Однажды ночью Лаклан не пришла. Я ждала, прислушиваясь к каждому шороху за дверью, но старушка так и не появилась. Я переживала за неё. А ещё без голоса Лаклан и её поддержки было очень тоскливо.
Утром в комнату вошла служанка, которая обычно приносила мне еду. А потом уносила нетронутые тарелки. В этот раз это была миска овсяной каши и кусок хлеба. Я сделала вид, что ещё сплю, но служанка, прежде чем уйти, дотронулась до моей руки и шепнула:
— Лаклан просила передать, чтобы вы пришли к ней ночью. Она не может выйти из своей каморки, хозяйка заперла её и не выпускает. Ей нужно срочно поговорить с вами.

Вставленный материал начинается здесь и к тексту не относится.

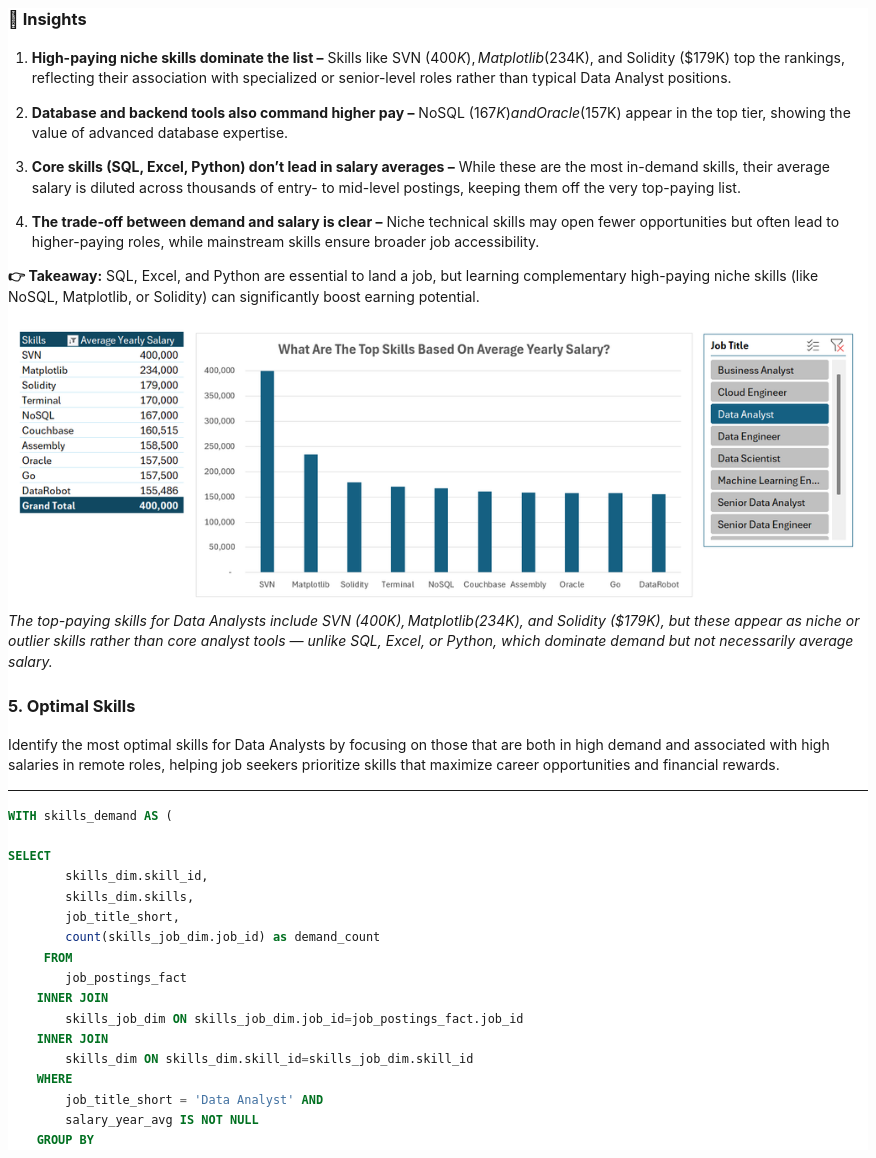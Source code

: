 ### 🔑 **Insights**

1. **High-paying niche skills dominate the list –** Skills like SVN ($400K), Matplotlib ($234K), and Solidity ($179K) top the rankings, reflecting their association with specialized or senior-level roles rather than typical Data Analyst positions.

2. **Database and backend tools also command higher pay –** NoSQL ($167K) and Oracle ($157K) appear in the top tier, showing the value of advanced database expertise.

3. **Core skills (SQL, Excel, Python) don’t lead in salary averages –** While these are the most in-demand skills, their average salary is diluted across thousands of entry- to mid-level postings, keeping them off the very top-paying list.

4. **The trade-off between demand and salary is clear –** Niche technical skills may open fewer opportunities but often lead to higher-paying roles, while mainstream skills ensure broader job accessibility.

**👉 Takeaway:** SQL, Excel, and Python are essential to land a job, but learning complementary high-paying niche skills (like NoSQL, Matplotlib, or Solidity) can significantly boost earning potential.

![alt text](<PROJECT 1/assets/QUERY 4.png>)
*The top-paying skills for Data Analysts include SVN ($400K), Matplotlib ($234K), and Solidity ($179K), but these appear as niche or outlier skills rather than core analyst tools — unlike SQL, Excel, or Python, which dominate demand but not necessarily average salary.*

### 5. Optimal Skills
Identify the most optimal skills for Data Analysts by focusing on those that are both in high demand and associated with high salaries in remote roles, helping job seekers prioritize skills that maximize career opportunities and financial rewards.

---

```sql
WITH skills_demand AS (

SELECT
        skills_dim.skill_id,
        skills_dim.skills,
        job_title_short,
        count(skills_job_dim.job_id) as demand_count
     FROM
        job_postings_fact
    INNER JOIN
        skills_job_dim ON skills_job_dim.job_id=job_postings_fact.job_id
    INNER JOIN
        skills_dim ON skills_dim.skill_id=skills_job_dim.skill_id
    WHERE
        job_title_short = 'Data Analyst' AND
        salary_year_avg IS NOT NULL
    GROUP BY
```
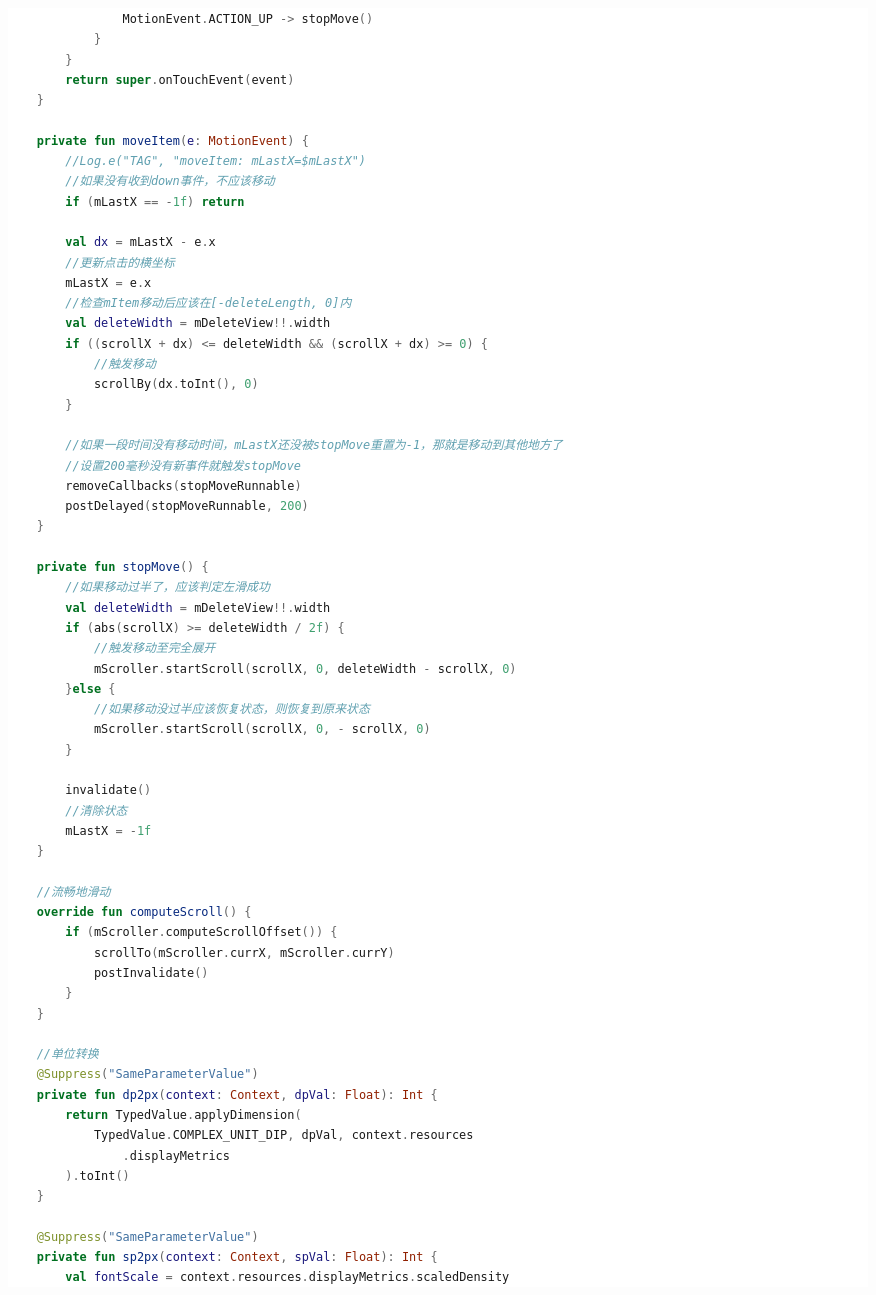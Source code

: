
 ```kotlin
                MotionEvent.ACTION_UP -> stopMove()
            }
        }
        return super.onTouchEvent(event)
    }

    private fun moveItem(e: MotionEvent) {
        //Log.e("TAG", "moveItem: mLastX=$mLastX")
        //如果没有收到down事件，不应该移动
        if (mLastX == -1f) return

        val dx = mLastX - e.x
        //更新点击的横坐标
        mLastX = e.x
        //检查mItem移动后应该在[-deleteLength, 0]内
        val deleteWidth = mDeleteView!!.width
        if ((scrollX + dx) <= deleteWidth && (scrollX + dx) >= 0) {
            //触发移动
            scrollBy(dx.toInt(), 0)
        }

        //如果一段时间没有移动时间，mLastX还没被stopMove重置为-1，那就是移动到其他地方了
        //设置200毫秒没有新事件就触发stopMove
        removeCallbacks(stopMoveRunnable)
        postDelayed(stopMoveRunnable, 200)
    }

    private fun stopMove() {
        //如果移动过半了，应该判定左滑成功
        val deleteWidth = mDeleteView!!.width
        if (abs(scrollX) >= deleteWidth / 2f) {
            //触发移动至完全展开
            mScroller.startScroll(scrollX, 0, deleteWidth - scrollX, 0)
        }else {
            //如果移动没过半应该恢复状态，则恢复到原来状态
            mScroller.startScroll(scrollX, 0, - scrollX, 0)
        }

        invalidate()
        //清除状态
        mLastX = -1f
    }

    //流畅地滑动
    override fun computeScroll() {
        if (mScroller.computeScrollOffset()) {
            scrollTo(mScroller.currX, mScroller.currY)
            postInvalidate()
        }
    }

    //单位转换
    @Suppress("SameParameterValue")
    private fun dp2px(context: Context, dpVal: Float): Int {
        return TypedValue.applyDimension(
            TypedValue.COMPLEX_UNIT_DIP, dpVal, context.resources
                .displayMetrics
        ).toInt()
    }

    @Suppress("SameParameterValue")
    private fun sp2px(context: Context, spVal: Float): Int {
        val fontScale = context.resources.displayMetrics.scaledDensity
```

Сердце моё заколотилось, но я кивнула, стараясь не показать своего волнения. Что-то случилось или Лаклан узнала нечто жизненно важное.
Однако, нужно было сообразить, как добраться до каморки служанки. Я ведь не знала дома и никогда не была в той части, где жила прислуга, не знала даже в какой это стороне.
Весь день провела в тревожном ожидании. Притворяясь, что сплю, обдумывала план. Нужно было дождаться, пока в доме всё утихнет, и тогда попытаться найти Лаклан. Когда наступила ночь, я выглянула и убедилась, что за дверью никого нет. Интересно, что мешало мачехе придушить меня? Впрочем, конечно: пределах комнаты было сложно устроить какой-нибудь несчастный случай так, чтобы не догадался доктор.
Я осторожно встала с кровати, накинула на плечи тёплый платок и босиком выскользнула в коридор. Дом был погружён в темноту. Только слабый свет луны пробивался через узкие щели ставен. Я двигалась медленно, прислушиваясь к каждому звуку. Понимала, что если меня поймают, то последствия будут ужасными. Вспомнился мой последний день в той жизни, когда я умерла после разговора с племянником. Теперь вся эта ситуация не казалась такой уж ужасной - совершенно не из-за чего было нервничать и помирать. Вот уж всё познаётся в сравнении.
Долгое время я бродила по коридорам, пытаясь найти путь к кухне. Услышала тихий шум и зажала себе рот ладонью, чтобы не завопить от страха: кто-то двигался в темноте. Я замерла, готовая дать дёру, но потом поняла, что это просто мышь. Она неспешно трусила по полу, а шорох на самом деле был едва слышен. Я глубоко вздохнула и продолжила путь.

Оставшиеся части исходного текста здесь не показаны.